In conclusion, the results of this study support systematic screening for de novo thrombosis in patients awaiting transplantation. Complete portal vein thrombosis, although it may not represent a definitive contraindication for transplantation in all cases, is associated with significant morbidity and mortality. Even if the incidence of de novo thrombosis is relatively low, Doppler-US allows the detection of thrombosis at an early stage and anticoagulation to start, a treatment which, on the basis of our findings, might help prevent extension or achieve recanalisation.

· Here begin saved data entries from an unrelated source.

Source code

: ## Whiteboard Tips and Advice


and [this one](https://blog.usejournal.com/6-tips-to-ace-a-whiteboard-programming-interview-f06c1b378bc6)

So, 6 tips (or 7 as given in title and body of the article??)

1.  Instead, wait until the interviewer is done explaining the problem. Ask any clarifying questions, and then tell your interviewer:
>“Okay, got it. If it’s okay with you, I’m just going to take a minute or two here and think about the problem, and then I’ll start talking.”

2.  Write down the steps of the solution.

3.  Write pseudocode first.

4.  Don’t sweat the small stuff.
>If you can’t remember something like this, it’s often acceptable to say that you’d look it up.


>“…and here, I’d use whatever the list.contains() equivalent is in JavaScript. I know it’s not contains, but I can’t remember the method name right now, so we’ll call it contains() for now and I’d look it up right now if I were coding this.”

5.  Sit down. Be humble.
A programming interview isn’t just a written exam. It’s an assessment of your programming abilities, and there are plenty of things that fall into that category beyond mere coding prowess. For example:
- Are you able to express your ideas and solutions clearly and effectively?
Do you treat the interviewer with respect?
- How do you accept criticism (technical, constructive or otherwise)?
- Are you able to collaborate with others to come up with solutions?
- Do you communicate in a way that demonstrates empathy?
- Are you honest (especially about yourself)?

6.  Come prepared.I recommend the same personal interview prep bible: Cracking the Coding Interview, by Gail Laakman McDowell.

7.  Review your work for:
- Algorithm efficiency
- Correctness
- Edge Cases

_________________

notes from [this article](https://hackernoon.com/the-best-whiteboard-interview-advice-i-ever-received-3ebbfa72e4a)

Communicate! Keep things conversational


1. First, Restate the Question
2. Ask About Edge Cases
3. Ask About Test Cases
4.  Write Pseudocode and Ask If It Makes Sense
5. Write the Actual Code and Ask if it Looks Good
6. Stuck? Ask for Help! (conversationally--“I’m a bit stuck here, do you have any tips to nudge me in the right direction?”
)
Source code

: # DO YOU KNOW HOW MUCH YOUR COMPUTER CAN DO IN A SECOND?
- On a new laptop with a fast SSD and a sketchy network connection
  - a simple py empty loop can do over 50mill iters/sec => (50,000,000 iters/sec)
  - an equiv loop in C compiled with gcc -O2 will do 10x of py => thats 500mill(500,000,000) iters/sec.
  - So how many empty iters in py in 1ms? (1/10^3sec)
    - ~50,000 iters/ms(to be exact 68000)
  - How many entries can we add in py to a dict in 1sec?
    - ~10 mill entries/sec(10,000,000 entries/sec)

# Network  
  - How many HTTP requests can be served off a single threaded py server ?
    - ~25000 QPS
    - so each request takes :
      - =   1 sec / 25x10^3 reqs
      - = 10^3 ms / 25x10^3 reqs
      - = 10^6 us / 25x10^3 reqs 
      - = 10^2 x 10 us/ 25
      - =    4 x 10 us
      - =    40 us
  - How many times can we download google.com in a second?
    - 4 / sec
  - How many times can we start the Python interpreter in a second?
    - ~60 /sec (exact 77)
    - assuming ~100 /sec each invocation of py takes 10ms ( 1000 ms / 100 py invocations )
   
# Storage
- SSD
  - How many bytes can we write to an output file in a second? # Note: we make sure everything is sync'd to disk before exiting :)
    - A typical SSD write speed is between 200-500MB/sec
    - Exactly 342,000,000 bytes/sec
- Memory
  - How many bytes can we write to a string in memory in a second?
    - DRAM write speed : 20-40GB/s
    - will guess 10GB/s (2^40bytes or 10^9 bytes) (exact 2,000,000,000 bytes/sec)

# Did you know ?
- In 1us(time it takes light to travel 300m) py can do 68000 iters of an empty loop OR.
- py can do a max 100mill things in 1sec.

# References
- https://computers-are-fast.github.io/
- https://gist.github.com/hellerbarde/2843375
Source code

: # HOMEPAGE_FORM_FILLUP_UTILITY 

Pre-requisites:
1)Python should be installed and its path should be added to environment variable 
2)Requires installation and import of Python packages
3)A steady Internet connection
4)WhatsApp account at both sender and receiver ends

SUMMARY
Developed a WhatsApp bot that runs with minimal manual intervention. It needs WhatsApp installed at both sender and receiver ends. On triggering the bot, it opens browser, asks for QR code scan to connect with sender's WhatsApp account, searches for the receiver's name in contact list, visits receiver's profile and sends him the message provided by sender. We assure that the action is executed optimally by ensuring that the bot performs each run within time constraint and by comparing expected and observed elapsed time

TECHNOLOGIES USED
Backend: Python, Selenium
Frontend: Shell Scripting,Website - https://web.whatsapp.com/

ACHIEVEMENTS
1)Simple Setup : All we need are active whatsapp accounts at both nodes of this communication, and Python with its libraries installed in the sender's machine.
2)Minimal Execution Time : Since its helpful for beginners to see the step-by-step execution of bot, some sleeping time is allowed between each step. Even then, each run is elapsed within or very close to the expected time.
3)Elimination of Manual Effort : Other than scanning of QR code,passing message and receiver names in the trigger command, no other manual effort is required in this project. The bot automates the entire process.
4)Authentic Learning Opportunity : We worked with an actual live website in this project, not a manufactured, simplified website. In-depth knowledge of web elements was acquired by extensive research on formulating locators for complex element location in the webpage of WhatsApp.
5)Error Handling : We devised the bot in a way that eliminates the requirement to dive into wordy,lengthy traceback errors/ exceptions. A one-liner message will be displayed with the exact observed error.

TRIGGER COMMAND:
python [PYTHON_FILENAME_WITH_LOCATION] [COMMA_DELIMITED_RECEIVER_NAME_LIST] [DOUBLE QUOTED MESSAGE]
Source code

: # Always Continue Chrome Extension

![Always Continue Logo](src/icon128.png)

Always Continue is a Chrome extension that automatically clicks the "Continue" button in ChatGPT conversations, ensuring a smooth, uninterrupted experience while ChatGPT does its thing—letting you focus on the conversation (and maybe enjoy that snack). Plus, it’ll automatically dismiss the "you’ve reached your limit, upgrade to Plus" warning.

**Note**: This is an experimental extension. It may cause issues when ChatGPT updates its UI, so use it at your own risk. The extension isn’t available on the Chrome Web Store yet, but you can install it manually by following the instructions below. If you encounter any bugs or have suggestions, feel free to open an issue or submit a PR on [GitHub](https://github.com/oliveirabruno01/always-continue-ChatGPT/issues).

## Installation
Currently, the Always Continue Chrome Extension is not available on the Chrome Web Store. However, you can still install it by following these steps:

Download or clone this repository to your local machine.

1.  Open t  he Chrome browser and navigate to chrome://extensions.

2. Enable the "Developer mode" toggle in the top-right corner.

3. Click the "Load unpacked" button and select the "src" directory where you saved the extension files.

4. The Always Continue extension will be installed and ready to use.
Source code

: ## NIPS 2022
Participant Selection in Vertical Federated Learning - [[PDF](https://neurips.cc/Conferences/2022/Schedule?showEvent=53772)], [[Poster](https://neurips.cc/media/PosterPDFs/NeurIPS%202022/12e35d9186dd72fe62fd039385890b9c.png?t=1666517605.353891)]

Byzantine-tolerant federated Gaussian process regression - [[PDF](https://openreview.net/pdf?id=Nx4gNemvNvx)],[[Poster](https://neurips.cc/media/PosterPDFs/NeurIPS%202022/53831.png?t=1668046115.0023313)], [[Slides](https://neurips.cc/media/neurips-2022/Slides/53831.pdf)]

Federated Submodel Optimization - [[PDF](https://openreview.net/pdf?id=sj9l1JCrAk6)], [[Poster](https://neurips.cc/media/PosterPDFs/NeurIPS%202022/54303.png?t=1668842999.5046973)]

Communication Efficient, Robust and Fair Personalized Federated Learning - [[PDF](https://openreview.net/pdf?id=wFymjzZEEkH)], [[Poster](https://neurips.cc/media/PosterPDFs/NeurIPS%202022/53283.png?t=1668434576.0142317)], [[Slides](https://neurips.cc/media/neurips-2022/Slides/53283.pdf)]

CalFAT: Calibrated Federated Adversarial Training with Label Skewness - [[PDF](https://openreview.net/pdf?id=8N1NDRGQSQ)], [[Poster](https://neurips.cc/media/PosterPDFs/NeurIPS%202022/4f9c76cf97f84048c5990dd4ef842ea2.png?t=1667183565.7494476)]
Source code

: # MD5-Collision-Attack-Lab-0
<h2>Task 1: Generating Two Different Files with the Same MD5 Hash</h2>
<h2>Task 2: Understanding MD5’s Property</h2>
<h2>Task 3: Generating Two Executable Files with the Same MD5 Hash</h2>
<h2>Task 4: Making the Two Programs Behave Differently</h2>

As portal vein patency had a significant impact on survival, our results also suggest that the benefits of anticoagulation outweigh its potential inconveniences in terms of bleeding and peroperative transfusions. A three month interval between Doppler-US examinations does not exclude the fact that de novo thrombosis may be discovered at the time of surgery. Monthly screening, although incurring additional costs, might reduce this risk. Overall, a more precise assessment of portal blood flow as well as prothrombotic states may help better define high risk populations for splanchnic vein thrombosis among candidates for transplantation.
Conflict of interest: None declared.